**Instructions to follow:** Once every line below with "then" has been counted, state the total and nothing else.
<<<<
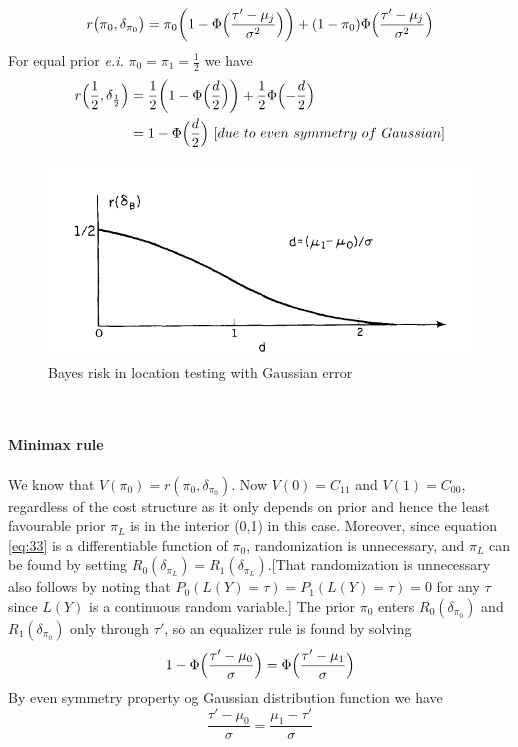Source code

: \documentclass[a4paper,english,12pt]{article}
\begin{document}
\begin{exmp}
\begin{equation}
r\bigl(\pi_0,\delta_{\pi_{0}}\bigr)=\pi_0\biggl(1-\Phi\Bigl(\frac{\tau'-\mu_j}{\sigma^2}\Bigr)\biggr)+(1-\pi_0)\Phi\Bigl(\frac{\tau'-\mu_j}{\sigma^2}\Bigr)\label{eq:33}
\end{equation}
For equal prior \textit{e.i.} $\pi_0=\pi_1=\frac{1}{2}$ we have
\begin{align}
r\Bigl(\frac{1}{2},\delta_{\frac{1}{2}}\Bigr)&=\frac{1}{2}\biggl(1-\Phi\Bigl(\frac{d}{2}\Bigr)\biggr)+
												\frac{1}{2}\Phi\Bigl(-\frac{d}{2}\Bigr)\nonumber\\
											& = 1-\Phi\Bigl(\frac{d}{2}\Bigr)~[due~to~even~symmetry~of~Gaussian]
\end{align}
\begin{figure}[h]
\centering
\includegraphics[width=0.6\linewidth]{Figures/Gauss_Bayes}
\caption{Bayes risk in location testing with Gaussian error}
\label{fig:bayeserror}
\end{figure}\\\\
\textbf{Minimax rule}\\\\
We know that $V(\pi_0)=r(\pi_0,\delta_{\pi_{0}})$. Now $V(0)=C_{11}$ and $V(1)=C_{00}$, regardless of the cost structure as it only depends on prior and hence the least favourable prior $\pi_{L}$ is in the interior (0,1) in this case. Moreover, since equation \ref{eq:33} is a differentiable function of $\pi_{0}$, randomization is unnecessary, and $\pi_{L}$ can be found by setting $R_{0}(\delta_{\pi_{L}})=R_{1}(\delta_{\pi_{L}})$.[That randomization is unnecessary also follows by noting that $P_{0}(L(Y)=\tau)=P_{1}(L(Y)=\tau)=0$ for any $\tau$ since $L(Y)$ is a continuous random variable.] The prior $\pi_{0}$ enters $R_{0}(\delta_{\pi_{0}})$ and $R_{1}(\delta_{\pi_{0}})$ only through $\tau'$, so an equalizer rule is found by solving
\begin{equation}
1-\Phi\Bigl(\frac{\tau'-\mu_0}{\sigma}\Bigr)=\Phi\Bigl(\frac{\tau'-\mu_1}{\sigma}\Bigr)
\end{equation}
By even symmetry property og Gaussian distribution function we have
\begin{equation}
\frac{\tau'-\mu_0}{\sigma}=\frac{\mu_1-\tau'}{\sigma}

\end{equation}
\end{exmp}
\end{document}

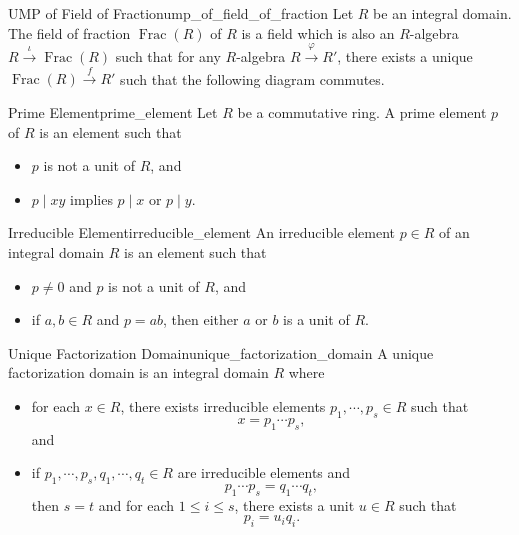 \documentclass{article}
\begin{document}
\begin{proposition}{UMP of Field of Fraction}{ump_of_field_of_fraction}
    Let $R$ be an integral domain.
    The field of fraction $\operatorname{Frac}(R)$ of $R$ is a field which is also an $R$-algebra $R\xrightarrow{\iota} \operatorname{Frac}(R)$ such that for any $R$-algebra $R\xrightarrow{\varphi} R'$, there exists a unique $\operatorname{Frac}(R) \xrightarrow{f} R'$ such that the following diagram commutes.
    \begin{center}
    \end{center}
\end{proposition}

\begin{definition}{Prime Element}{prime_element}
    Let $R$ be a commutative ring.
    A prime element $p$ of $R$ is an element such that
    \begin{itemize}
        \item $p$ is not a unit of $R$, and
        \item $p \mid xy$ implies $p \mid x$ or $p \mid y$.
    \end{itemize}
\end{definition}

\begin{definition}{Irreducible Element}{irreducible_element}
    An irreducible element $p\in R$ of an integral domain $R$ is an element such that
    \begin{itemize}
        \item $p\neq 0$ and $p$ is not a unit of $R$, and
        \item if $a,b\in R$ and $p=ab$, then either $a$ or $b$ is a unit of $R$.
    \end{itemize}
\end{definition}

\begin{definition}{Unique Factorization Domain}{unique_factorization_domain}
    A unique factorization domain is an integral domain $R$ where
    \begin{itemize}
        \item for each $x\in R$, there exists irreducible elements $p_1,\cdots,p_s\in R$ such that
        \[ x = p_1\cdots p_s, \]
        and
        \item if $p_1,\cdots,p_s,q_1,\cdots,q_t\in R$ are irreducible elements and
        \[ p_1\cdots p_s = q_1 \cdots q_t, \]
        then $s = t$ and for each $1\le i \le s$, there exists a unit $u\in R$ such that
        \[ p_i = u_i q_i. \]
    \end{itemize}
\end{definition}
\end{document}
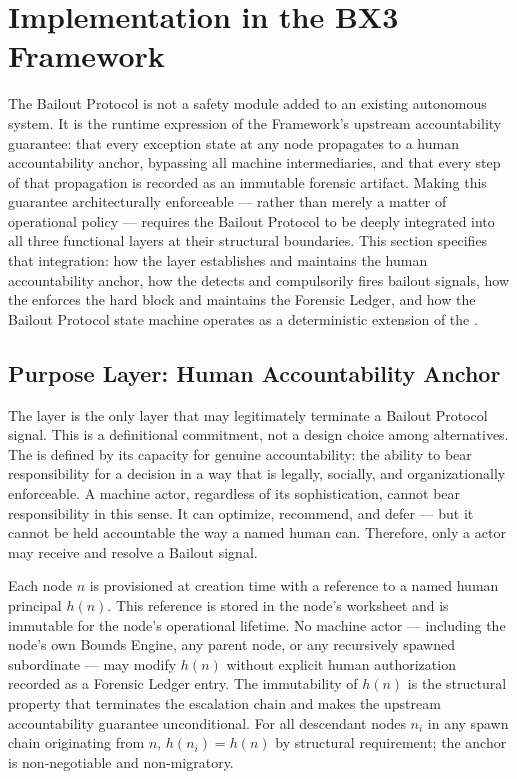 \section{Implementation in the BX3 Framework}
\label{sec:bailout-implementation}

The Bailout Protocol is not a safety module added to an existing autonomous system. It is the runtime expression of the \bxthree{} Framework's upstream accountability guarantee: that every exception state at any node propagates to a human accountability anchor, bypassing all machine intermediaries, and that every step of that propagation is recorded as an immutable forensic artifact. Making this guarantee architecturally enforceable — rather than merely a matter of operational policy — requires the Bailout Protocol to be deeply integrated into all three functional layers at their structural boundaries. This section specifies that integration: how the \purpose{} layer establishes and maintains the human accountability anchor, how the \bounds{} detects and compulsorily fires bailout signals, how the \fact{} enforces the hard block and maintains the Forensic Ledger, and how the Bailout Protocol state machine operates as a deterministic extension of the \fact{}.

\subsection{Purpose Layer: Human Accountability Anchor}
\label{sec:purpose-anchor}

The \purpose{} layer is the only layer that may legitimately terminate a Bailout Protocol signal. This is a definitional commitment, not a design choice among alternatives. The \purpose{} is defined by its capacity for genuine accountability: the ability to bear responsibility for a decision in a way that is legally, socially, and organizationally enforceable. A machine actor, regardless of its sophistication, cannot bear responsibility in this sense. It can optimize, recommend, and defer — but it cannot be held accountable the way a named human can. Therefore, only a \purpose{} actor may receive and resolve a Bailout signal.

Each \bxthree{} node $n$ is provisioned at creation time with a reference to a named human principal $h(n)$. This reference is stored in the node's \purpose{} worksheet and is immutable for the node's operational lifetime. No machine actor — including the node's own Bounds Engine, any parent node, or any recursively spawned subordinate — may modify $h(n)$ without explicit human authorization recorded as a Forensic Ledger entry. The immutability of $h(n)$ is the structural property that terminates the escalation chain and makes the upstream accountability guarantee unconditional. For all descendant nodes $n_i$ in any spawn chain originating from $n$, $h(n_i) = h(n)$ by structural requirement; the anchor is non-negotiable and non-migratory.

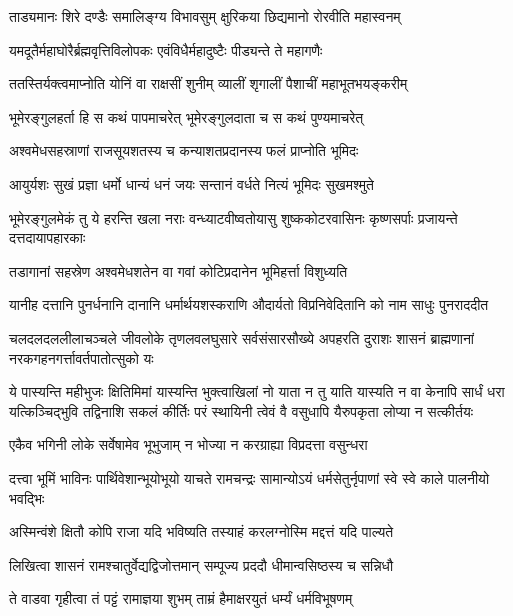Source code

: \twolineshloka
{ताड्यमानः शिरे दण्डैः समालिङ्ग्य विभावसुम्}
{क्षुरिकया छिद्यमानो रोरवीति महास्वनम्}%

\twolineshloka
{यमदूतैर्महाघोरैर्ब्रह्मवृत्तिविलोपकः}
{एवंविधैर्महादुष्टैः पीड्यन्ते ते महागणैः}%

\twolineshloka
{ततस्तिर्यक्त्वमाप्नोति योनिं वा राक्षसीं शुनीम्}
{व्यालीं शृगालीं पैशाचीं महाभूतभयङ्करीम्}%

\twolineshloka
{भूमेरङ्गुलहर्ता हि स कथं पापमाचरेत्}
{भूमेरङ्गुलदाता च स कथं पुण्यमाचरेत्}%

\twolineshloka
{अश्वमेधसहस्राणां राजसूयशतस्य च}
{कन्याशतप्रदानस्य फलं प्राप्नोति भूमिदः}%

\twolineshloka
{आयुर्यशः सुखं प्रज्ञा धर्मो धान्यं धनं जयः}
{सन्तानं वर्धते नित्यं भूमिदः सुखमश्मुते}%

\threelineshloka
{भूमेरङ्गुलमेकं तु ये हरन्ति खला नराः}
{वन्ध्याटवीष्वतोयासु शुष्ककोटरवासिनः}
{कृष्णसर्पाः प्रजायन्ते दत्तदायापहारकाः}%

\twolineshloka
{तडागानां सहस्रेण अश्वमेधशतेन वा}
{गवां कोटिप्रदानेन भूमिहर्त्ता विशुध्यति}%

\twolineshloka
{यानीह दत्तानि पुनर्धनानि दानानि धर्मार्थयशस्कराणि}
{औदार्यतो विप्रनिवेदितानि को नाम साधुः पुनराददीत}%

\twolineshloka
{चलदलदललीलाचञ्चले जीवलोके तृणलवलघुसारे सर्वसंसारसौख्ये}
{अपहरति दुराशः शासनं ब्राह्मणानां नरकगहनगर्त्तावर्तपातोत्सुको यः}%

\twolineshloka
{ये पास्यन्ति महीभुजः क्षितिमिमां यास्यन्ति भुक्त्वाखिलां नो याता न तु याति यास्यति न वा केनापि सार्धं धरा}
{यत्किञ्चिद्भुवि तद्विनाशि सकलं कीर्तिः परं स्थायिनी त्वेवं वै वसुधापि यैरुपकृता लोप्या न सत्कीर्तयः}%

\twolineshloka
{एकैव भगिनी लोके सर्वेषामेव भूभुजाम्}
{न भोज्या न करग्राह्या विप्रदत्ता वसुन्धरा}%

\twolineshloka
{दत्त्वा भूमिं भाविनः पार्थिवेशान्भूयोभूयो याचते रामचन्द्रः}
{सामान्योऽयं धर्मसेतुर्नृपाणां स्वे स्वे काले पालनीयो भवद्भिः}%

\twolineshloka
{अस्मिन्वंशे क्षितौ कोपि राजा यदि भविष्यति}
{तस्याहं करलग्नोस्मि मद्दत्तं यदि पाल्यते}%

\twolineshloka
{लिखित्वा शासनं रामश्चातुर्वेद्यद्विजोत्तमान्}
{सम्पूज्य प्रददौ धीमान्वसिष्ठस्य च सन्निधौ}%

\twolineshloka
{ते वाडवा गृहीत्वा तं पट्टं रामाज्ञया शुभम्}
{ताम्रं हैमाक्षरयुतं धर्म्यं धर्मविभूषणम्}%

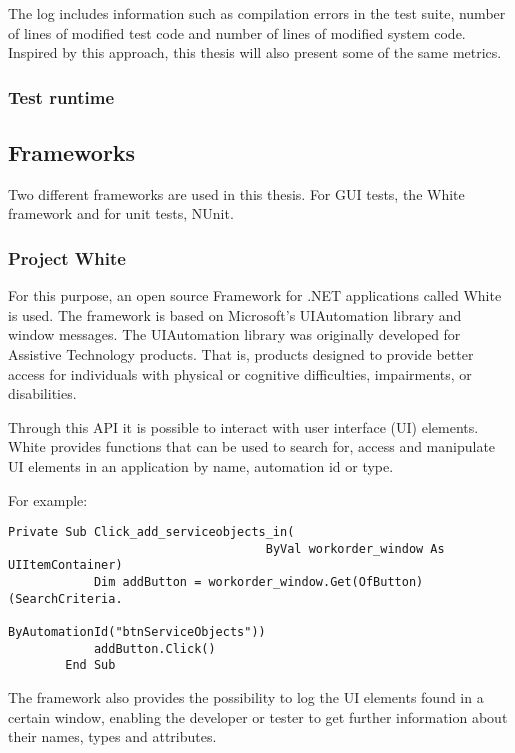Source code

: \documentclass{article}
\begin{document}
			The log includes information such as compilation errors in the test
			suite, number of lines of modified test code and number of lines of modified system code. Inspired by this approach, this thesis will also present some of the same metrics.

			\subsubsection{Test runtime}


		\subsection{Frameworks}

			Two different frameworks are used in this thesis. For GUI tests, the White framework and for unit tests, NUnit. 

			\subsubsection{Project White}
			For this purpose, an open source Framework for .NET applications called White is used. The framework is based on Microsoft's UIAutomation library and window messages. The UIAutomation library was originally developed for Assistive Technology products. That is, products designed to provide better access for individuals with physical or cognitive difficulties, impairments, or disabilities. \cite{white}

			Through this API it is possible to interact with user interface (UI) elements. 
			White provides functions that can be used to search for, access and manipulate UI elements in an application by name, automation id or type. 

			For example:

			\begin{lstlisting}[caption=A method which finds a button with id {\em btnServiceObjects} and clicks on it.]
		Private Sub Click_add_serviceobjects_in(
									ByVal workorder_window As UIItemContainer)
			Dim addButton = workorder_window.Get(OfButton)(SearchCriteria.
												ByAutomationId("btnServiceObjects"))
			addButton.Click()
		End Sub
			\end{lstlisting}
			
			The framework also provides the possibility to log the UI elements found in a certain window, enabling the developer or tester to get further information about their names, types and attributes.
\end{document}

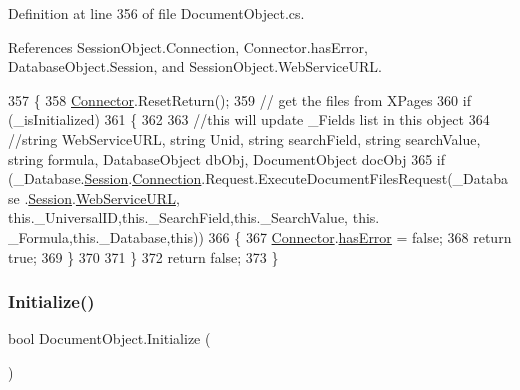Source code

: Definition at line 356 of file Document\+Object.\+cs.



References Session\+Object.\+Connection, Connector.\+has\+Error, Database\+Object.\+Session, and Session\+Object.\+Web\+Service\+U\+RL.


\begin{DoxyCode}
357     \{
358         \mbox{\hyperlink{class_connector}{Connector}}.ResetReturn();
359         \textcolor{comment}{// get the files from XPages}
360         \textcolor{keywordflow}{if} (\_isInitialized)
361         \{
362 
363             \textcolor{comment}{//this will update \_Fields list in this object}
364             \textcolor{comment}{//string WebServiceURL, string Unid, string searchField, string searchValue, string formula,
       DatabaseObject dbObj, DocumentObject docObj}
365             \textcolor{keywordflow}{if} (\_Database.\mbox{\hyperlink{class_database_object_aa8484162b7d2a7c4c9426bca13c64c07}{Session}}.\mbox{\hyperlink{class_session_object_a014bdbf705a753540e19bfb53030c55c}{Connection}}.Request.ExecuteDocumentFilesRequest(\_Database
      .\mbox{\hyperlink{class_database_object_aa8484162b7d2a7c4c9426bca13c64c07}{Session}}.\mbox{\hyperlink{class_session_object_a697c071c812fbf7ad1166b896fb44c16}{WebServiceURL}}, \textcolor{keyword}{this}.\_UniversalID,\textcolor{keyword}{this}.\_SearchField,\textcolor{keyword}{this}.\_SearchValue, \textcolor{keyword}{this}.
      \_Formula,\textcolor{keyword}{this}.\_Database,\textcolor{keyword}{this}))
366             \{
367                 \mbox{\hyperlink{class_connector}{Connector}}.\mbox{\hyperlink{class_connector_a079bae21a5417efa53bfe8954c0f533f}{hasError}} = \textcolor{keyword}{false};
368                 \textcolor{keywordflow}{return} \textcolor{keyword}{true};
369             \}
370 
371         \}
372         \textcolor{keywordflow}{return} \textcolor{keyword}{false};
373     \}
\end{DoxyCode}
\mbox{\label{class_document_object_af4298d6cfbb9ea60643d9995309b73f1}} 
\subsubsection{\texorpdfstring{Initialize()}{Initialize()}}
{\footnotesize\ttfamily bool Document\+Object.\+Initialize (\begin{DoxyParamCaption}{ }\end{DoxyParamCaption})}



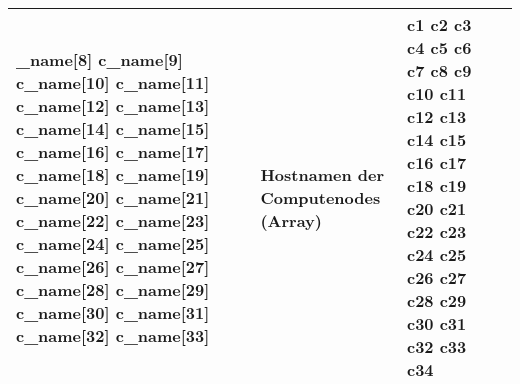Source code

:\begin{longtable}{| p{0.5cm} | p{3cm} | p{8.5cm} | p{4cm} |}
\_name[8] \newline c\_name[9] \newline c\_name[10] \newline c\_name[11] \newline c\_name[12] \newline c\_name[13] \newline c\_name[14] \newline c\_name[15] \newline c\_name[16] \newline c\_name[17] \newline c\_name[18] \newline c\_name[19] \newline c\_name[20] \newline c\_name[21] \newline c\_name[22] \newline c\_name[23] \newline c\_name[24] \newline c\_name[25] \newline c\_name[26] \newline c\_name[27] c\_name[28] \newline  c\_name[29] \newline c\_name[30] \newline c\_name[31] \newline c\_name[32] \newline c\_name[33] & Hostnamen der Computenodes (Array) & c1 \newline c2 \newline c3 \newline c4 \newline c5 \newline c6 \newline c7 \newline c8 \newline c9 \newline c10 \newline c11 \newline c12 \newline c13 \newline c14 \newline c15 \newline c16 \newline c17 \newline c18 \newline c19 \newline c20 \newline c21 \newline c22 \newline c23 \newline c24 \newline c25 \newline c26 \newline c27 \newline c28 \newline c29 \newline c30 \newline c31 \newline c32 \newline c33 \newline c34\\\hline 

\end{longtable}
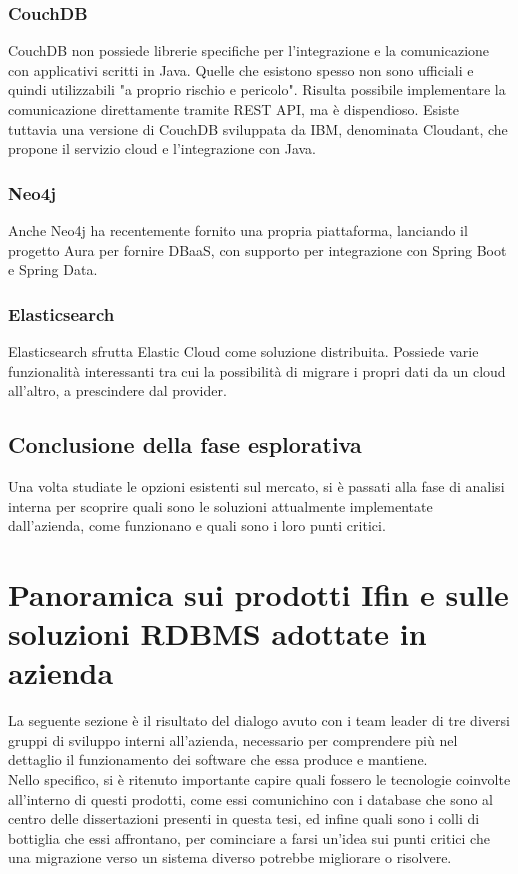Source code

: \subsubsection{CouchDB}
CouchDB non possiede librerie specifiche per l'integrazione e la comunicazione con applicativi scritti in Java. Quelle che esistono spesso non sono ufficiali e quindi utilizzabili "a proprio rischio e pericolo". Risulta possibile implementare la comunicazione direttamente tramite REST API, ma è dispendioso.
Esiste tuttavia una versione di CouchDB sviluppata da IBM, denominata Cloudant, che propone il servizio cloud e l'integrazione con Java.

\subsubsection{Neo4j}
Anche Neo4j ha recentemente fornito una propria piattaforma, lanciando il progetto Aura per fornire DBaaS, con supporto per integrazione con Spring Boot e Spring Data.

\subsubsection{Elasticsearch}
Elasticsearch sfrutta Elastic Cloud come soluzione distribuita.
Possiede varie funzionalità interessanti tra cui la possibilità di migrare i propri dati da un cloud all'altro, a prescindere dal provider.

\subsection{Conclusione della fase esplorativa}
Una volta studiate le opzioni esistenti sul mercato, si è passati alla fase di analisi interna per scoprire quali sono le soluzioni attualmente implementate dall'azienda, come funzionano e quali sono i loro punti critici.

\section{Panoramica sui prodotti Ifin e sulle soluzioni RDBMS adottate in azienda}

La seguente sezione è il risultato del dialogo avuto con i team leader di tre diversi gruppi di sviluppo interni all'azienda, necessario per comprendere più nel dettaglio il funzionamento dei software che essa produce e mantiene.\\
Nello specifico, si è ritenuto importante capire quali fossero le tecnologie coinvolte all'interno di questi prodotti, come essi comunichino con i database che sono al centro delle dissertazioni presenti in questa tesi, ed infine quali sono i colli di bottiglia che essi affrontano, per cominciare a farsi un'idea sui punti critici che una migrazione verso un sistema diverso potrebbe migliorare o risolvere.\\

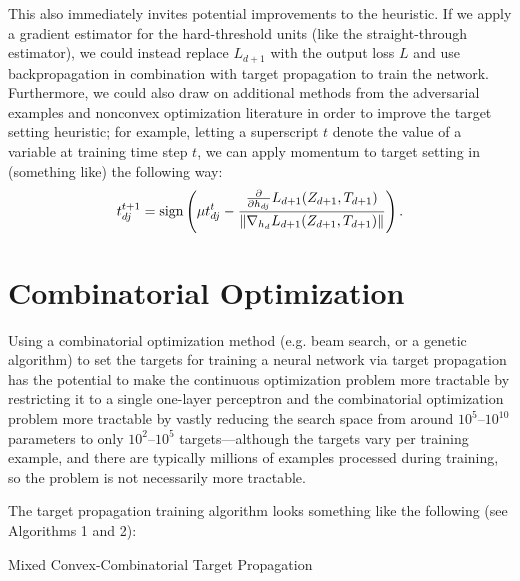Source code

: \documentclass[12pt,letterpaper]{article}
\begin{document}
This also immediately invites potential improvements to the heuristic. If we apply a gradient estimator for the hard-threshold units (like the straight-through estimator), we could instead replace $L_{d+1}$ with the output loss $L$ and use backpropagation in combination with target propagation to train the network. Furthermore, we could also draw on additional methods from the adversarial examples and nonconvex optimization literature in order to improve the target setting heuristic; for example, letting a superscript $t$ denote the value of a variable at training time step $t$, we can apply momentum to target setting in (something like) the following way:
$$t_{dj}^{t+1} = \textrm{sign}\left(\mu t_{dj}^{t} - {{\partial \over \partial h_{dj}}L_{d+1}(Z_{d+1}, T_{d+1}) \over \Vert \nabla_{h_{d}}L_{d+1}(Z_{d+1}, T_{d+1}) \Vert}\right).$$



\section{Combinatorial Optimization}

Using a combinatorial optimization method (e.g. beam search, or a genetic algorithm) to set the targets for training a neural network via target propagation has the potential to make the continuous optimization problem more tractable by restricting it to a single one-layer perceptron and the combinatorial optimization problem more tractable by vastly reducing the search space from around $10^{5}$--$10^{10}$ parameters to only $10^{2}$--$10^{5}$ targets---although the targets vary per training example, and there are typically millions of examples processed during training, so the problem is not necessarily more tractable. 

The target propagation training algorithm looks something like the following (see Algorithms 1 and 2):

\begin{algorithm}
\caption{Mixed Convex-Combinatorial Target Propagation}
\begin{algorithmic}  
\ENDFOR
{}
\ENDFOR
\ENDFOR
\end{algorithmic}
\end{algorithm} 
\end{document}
>>>>
**Output of the task:** 2